(Task details)
From the listing below, extract every line in which the word "para" appears.

(Extracted information)

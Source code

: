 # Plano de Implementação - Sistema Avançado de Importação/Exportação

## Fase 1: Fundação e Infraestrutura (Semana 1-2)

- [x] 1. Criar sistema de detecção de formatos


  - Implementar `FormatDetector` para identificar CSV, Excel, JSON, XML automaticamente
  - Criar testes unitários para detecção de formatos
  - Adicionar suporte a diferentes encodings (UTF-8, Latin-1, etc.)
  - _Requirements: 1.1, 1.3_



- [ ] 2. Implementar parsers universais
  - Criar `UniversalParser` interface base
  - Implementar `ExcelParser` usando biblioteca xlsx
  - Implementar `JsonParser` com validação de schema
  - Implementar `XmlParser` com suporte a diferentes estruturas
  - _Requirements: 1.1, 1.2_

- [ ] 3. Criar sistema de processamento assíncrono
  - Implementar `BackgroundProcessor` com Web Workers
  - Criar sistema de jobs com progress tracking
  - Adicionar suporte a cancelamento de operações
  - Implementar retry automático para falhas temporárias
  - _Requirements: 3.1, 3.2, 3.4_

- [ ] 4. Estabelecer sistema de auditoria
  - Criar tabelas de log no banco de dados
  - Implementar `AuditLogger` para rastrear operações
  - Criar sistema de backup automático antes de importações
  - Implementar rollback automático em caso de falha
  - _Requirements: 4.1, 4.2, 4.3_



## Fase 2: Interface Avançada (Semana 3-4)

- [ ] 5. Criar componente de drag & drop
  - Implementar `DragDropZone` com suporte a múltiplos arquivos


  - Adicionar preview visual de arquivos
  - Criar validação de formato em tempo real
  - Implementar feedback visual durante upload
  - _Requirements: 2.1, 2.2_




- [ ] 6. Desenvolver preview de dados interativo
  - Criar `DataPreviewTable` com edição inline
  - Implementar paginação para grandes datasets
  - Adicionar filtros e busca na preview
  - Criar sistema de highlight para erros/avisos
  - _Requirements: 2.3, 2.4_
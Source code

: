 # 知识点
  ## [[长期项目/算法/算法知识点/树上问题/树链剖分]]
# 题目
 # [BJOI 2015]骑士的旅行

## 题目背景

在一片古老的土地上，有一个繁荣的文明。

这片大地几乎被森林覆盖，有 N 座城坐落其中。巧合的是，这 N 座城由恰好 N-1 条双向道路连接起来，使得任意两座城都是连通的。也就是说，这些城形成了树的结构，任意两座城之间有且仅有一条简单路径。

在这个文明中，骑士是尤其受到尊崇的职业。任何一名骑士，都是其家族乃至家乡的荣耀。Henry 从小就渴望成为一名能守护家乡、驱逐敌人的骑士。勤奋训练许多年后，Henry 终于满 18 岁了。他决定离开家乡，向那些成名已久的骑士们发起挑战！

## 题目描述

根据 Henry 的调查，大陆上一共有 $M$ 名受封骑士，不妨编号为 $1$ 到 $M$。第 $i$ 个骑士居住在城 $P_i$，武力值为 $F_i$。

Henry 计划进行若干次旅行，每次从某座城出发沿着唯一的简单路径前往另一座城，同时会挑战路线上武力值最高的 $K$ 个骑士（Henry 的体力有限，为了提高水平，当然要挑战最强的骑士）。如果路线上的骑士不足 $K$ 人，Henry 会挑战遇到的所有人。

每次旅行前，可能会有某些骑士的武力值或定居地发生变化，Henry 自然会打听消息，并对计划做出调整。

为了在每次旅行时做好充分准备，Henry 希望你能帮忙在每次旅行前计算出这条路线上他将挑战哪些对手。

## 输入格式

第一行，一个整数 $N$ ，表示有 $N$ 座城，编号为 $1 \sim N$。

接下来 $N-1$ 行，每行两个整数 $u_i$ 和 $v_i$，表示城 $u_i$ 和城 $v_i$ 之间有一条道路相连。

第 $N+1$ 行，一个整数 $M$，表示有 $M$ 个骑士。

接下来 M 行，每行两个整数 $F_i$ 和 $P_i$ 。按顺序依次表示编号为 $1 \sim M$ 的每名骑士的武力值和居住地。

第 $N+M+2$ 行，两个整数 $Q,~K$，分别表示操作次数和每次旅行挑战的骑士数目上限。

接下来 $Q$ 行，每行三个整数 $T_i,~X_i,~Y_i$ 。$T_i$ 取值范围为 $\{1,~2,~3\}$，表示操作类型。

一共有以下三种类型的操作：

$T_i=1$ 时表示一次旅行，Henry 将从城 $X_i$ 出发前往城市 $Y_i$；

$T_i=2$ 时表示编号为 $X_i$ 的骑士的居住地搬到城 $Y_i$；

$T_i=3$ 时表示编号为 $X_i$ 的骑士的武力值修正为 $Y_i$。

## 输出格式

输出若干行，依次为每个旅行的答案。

(Solution to the problem)
  - Implementar `FormatDetector` para identificar CSV, Excel, JSON, XML automaticamente
  - Criar testes unitários para detecção de formatos
  - Implementar retry automático para falhas temporárias
  - Implementar `AuditLogger` para rastrear operações
  - Implementar paginação para grandes datasets
  - Criar sistema de highlight para erros/avisos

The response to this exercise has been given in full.